Also I had new knickers. Mines Mr Husband treated me - however they are big girl pants for tough days. In fact they are so big they comes to and covers me chins. Bridget Jones got a lot to answer for so she has. Also got me a big roll of polythene. I am ready for a chemical attack almost. Just need to get some gaffer tape and I am ready.

 There was much excitement one night here as I was awaiting delivery of a new gravy separator the next day. One more sleep. Yep I know how to live the life here. It will be more exciting for the delivery driver though cos I may just lift me top. If he gets here early I may not even be dressed. It can go one of two ways- he can be really thrilled or he could be really distressed. Who knows?
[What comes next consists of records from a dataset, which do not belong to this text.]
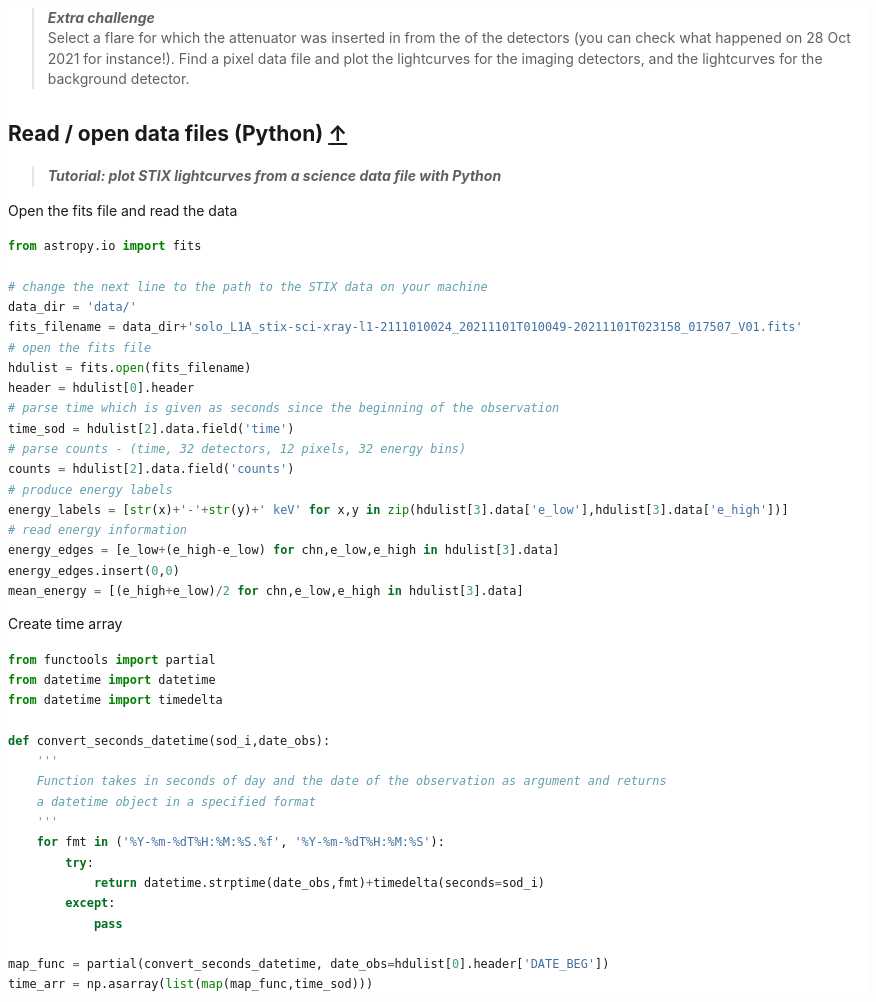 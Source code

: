 
> ***Extra challenge***  
> Select a flare for which the attenuator was inserted in from the of the detectors (you can check what happened on 28 Oct 2021 for instance!). Find a pixel data file and plot the lightcurves for the imaging detectors, and the lightcurves for the background detector.


## Read / open data files (Python) [&uarr;](#content)

> ***Tutorial: plot STIX lightcurves from a science data file with Python***

Open the fits file and read the data
```py
from astropy.io import fits

# change the next line to the path to the STIX data on your machine
data_dir = 'data/' 
fits_filename = data_dir+'solo_L1A_stix-sci-xray-l1-2111010024_20211101T010049-20211101T023158_017507_V01.fits'
# open the fits file
hdulist = fits.open(fits_filename)
header = hdulist[0].header
# parse time which is given as seconds since the beginning of the observation
time_sod = hdulist[2].data.field('time')
# parse counts - (time, 32 detectors, 12 pixels, 32 energy bins)
counts = hdulist[2].data.field('counts')
# produce energy labels
energy_labels = [str(x)+'-'+str(y)+' keV' for x,y in zip(hdulist[3].data['e_low'],hdulist[3].data['e_high'])]
# read energy information
energy_edges = [e_low+(e_high-e_low) for chn,e_low,e_high in hdulist[3].data]
energy_edges.insert(0,0)
mean_energy = [(e_high+e_low)/2 for chn,e_low,e_high in hdulist[3].data]
```
Create time array
```py
from functools import partial
from datetime import datetime
from datetime import timedelta

def convert_seconds_datetime(sod_i,date_obs):
    ''' 
    Function takes in seconds of day and the date of the observation as argument and returns
    a datetime object in a specified format
    '''
    for fmt in ('%Y-%m-%dT%H:%M:%S.%f', '%Y-%m-%dT%H:%M:%S'):
        try:
            return datetime.strptime(date_obs,fmt)+timedelta(seconds=sod_i)
        except:
            pass
            
map_func = partial(convert_seconds_datetime, date_obs=hdulist[0].header['DATE_BEG'])
time_arr = np.asarray(list(map(map_func,time_sod)))
```

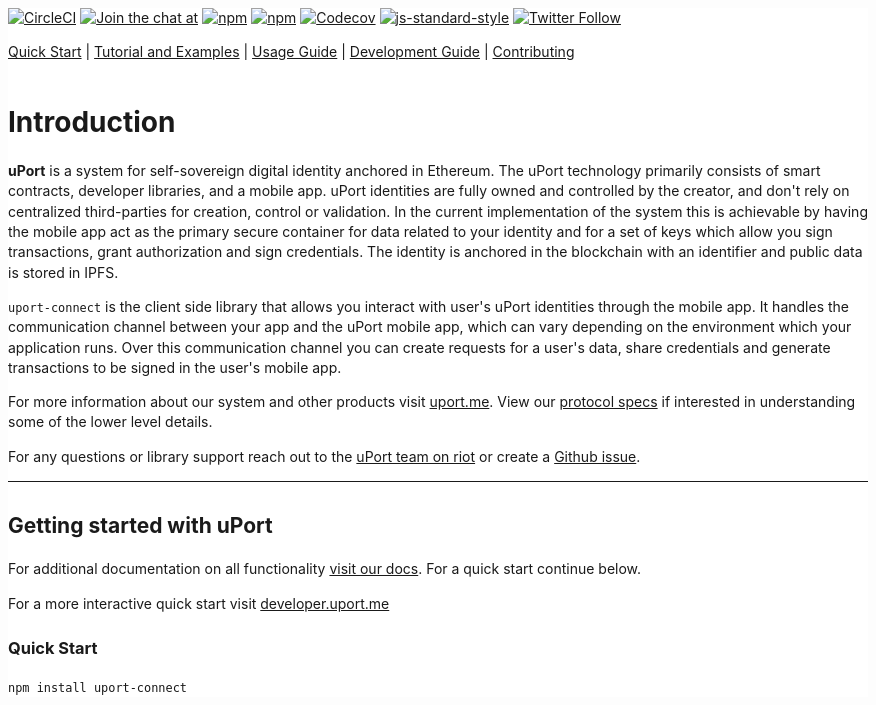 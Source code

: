 [![CircleCI](https://img.shields.io/circleci/project/github/uport-project/uport-connect.svg)](https://circleci.com/gh/uport-project/uport-connect)
[![Join the chat at](https://img.shields.io/badge/Riot-Join%20chat-green.svg)](https://chat.uport.me/#/login)
[![npm](https://img.shields.io/npm/dt/uport-connect.svg)](https://www.npmjs.com/package/uport-connect)
[![npm](https://img.shields.io/npm/v/uport-connect.svg)](https://www.npmjs.com/package/uport-connect)
[![Codecov](https://img.shields.io/codecov/c/github/uport-project/uport-connect.svg)](https://codecov.io/gh/uport-project/uport-connect)
[![js-standard-style](https://img.shields.io/badge/code%20style-standard-brightgreen.svg)](http://standardjs.com)
[![Twitter Follow](https://img.shields.io/twitter/follow/uport_me.svg?style=social&label=Follow)](https://twitter.com/uport_me)

[Quick Start](#quick-start) | [Tutorial and Examples](#tutorials) | [Usage Guide](#usage-guide) | [Development Guide](#development-guide) | [Contributing](#contribute)

# <a name="introduction"></a> Introduction

**uPort** is a system for self-sovereign digital identity anchored in Ethereum.
The uPort technology primarily consists of smart contracts, developer libraries, and a mobile app. uPort identities are fully owned and controlled by the creator, and don't rely on centralized third-parties for creation, control or validation. In the current implementation of the system this is achievable by having the mobile app act as the primary secure container for data related to your identity and for a set of keys which allow you sign transactions, grant authorization and sign credentials. The identity is anchored in the blockchain with an identifier and public data is stored in IPFS.

`uport-connect` is the client side library that allows you interact with user's uPort identities through the mobile app. It handles the communication channel between your app and the uPort mobile app, which can vary depending on the environment which your application runs. Over this communication channel you can create requests for a user's data, share credentials and generate transactions to be signed in the user's mobile app.

For more information about our system and other products visit [uport.me](https://www.uport.me). View our [protocol specs](https://github.com/uport-project/specs/) if interested in understanding some of the lower level details.

For any questions or library support reach out to the [uPort team on riot](https://chat.uport.me/#/login) or create a [Github issue](https://github.com/uport-project/uport-connect/issues).

---------------------------------------------

## <a name="getting-started"></a>Getting started with uPort

For additional documentation on all functionality [visit our docs](https://github.com/uport-project/uport-connect/blob/develop/DOCS.md). For a quick start continue below.

For a more interactive quick start visit [developer.uport.me](https://developer.uport.me)

### <a name="quick-start"></a> Quick Start

```shell
npm install uport-connect
```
Just rang Mines Mr Husband and told him it was good time to make a baby and he best get home pronto. He said 'there is a never a good time fruitcake- you haven't got a womb'. Tis true. I said 'no- this is true but I do have a cornflake pack and some sticky back plastic'. He says he would love to help but he got a ladder that needs his going up and down! I tried!

Oh yes and I am going to be a great aunty. I will the crazy one but without smelling of rich tea biscuits and cats wee.

I did an online test that told me I was a red wood tree in a former life. I lived 200 years. And now I suppose I am actually a wardrobe and a chest of drawers.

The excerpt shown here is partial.